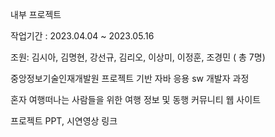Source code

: 
내부 프로젝트

작업기간 : 2023.04.04 ~ 2023.05.16

조원: 김시아, 김명현, 강선규, 김리오, 이상미, 이정훈, 조경민 ( 총 7명)

중앙정보기술인재개발원 프로젝트 기반 자바 응용 sw 개발자 과정

혼자 여행떠나는 사람들을 위한 여행 정보 및 동행 커뮤니티 웹 사이트

프로젝트 PPT, 시연영상 링크

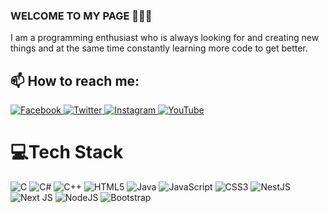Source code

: ### WELCOME TO MY PAGE 👋👋👋
I am a programming enthusiast who is always looking for and creating new things and at the same time constantly learning more code to get better.
## 📫 How to reach me: 
<p>
    <a href="https://www.facebook.com/perkbevis2k4">
        <img src="https://img.shields.io/badge/Facebook-%231877F2.svg?logo=Facebook&logoColor=white" alt="Facebook">
    </a>
    <a href="https://twitter.com/codedao2k4">
        <img src="https://img.shields.io/badge/Twitter-%231DA1F2.svg?logo=Twitter&logoColor=white" alt="Twitter">
    </a>
    <a href="https://www.instagram.com/doanle.2004/">
        <img src="https://img.shields.io/badge/Instagram-%23E4405F.svg?logo=Instagram&logoColor=white" alt="Instagram">
    </a>
    <a href="https://www.youtube.com/@BIBICODER">
        <img src="https://img.shields.io/badge/YouTube-%23FF0000.svg?logo=YouTube&logoColor=white" alt="YouTube">
    </a>
</p> 

# 💻Tech Stack
![C](https://img.shields.io/badge/c-%2300599C.svg?style=plastic&logo=c&logoColor=white) ![C#](https://img.shields.io/badge/c%23-%23239120.svg?style=plastic&logo=c-sharp&logoColor=white) ![C++](https://img.shields.io/badge/c++-%2300599C.svg?style=plastic&logo=c%2B%2B&logoColor=white) ![HTML5](https://img.shields.io/badge/html5-%23E34F26.svg?style=plastic&logo=html5&logoColor=white) ![Java](https://img.shields.io/badge/java-%23ED8B00.svg?style=plastic&logo=java&logoColor=white) ![JavaScript](https://img.shields.io/badge/javascript-%23323330.svg?style=plastic&logo=javascript&logoColor=%23F7DF1E) ![CSS3](https://img.shields.io/badge/css3-%231572B6.svg?style=plastic&logo=css3&logoColor=white) ![NestJS](https://img.shields.io/badge/nestjs-%23E0234E.svg?style=plastic&logo=nestjs&logoColor=white) ![Next JS](https://img.shields.io/badge/Next-black?style=plastic&logo=next.js&logoColor=white) ![NodeJS](https://img.shields.io/badge/node.js-6DA55F?style=plastic&logo=node.js&logoColor=white) ![Bootstrap](https://img.shields.io/badge/bootstrap-%23563D7C.svg?style=plastic&logo=bootstrap&logoColor=white)


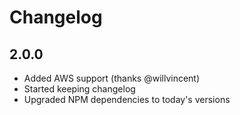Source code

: # Changelog

## 2.0.0
- Added AWS support (thanks @willvincent)
- Started keeping changelog
- Upgraded NPM dependencies to today's versions
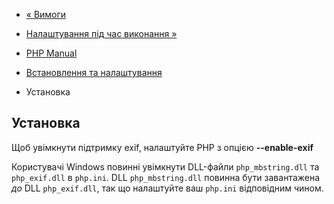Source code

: - [« Вимоги](exif.requirements.md)
- [Налаштування під час виконання »](exif.configuration.md)

- [PHP Manual](index.md)
- [Встановлення та налаштування](exif.setup.md)
- Установка

## Установка

Щоб увімкнути підтримку exif, налаштуйте PHP з опцією
**--enable-exif**

Користувачі Windows повинні увімкнути DLL-файли `php_mbstring.dll` та
`php_exif.dll` в `php.ini`. DLL `php_mbstring.dll` повинна бути завантажена
*до* DLL `php_exif.dll`, так що налаштуйте ваш `php.ini` відповідним
чином.
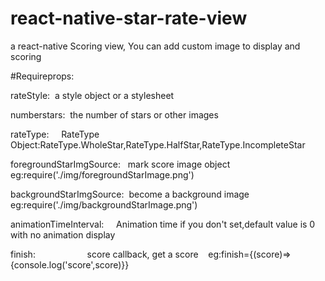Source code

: # react-native-star-rate-view
a react-native Scoring view, You can add custom image to display and  scoring 


#Requireprops:

rateStyle:  a style object or a stylesheet

numberstars:  the number of stars or other images

rateType:      RateType Object:RateType.WholeStar,RateType.HalfStar,RateType.IncompleteStar

foregroundStarImgSource:    mark score image object  eg:require('./img/foregroundStarImage.png')

backgroundStarImgSource:   become a background image   eg:require('./img/backgroundStarImage.png')

animationTimeInterval:      Animation time  if you don't set,default value is 0 with no animation display

finish:                      score callback, get a score    eg:finish={(score)=>{console.log('score',score)}}     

**Requirement**
In the copy, include no pictures; otherwise transcribe the entries exactly.

**Solution to the problem**
Source code

: 
내부 프로젝트

작업기간 : 2023.04.04 ~ 2023.05.16

조원: 김시아, 김명현, 강선규, 김리오, 이상미, 이정훈, 조경민 ( 총 7명)

중앙정보기술인재개발원 프로젝트 기반 자바 응용 sw 개발자 과정

혼자 여행떠나는 사람들을 위한 여행 정보 및 동행 커뮤니티 웹 사이트

프로젝트 PPT, 시연영상 링크

Source code

: ### WELCOME TO MY PAGE 👋👋👋
I am a programming enthusiast who is always looking for and creating new things and at the same time constantly learning more code to get better.
## 📫 How to reach me: 
<p>
    <a href="https://www.facebook.com/perkbevis2k4">
        <img src="https://img.shields.io/badge/Facebook-%231877F2.svg?logo=Facebook&logoColor=white" alt="Facebook">
    </a>
    <a href="https://twitter.com/codedao2k4">
        <img src="https://img.shields.io/badge/Twitter-%231DA1F2.svg?logo=Twitter&logoColor=white" alt="Twitter">
    </a>
    <a href="https://www.instagram.com/doanle.2004/">
        <img src="https://img.shields.io/badge/Instagram-%23E4405F.svg?logo=Instagram&logoColor=white" alt="Instagram">
    </a>
    <a href="https://www.youtube.com/@BIBICODER">
        <img src="https://img.shields.io/badge/YouTube-%23FF0000.svg?logo=YouTube&logoColor=white" alt="YouTube">
    </a>
</p> 

# 💻Tech Stack
![C](https://img.shields.io/badge/c-%2300599C.svg?style=plastic&logo=c&logoColor=white) ![C#](https://img.shields.io/badge/c%23-%23239120.svg?style=plastic&logo=c-sharp&logoColor=white) ![C++](https://img.shields.io/badge/c++-%2300599C.svg?style=plastic&logo=c%2B%2B&logoColor=white) ![HTML5](https://img.shields.io/badge/html5-%23E34F26.svg?style=plastic&logo=html5&logoColor=white) ![Java](https://img.shields.io/badge/java-%23ED8B00.svg?style=plastic&logo=java&logoColor=white) ![JavaScript](https://img.shields.io/badge/javascript-%23323330.svg?style=plastic&logo=javascript&logoColor=%23F7DF1E) ![CSS3](https://img.shields.io/badge/css3-%231572B6.svg?style=plastic&logo=css3&logoColor=white) ![NestJS](https://img.shields.io/badge/nestjs-%23E0234E.svg?style=plastic&logo=nestjs&logoColor=white) ![Next JS](https://img.shields.io/badge/Next-black?style=plastic&logo=next.js&logoColor=white) ![NodeJS](https://img.shields.io/badge/node.js-6DA55F?style=plastic&logo=node.js&logoColor=white) ![Bootstrap](https://img.shields.io/badge/bootstrap-%23563D7C.svg?style=plastic&logo=bootstrap&logoColor=white)


Source code

: # Changelog

## 2.0.0
- Added AWS support (thanks @willvincent)
- Started keeping changelog
- Upgraded NPM dependencies to today's versions
Source code

: - [« Вимоги](exif.requirements.md)
- [Налаштування під час виконання »](exif.configuration.md)

- [PHP Manual](index.md)
- [Встановлення та налаштування](exif.setup.md)
- Установка

## Установка

Щоб увімкнути підтримку exif, налаштуйте PHP з опцією
**--enable-exif**

Користувачі Windows повинні увімкнути DLL-файли `php_mbstring.dll` та
`php_exif.dll` в `php.ini`. DLL `php_mbstring.dll` повинна бути завантажена
*до* DLL `php_exif.dll`, так що налаштуйте ваш `php.ini` відповідним
чином.
Source code

: # react-native-star-rate-view
a react-native Scoring view, You can add custom image to display and  scoring 


#Requireprops:

rateStyle:  a style object or a stylesheet

numberstars:  the number of stars or other images

rateType:      RateType Object:RateType.WholeStar,RateType.HalfStar,RateType.IncompleteStar

foregroundStarImgSource:    mark score image object  eg:require('./img/foregroundStarImage.png')

backgroundStarImgSource:   become a background image   eg:require('./img/backgroundStarImage.png')

animationTimeInterval:      Animation time  if you don't set,default value is 0 with no animation display

finish:                      score callback, get a score    eg:finish={(score)=>{console.log('score',score)}}     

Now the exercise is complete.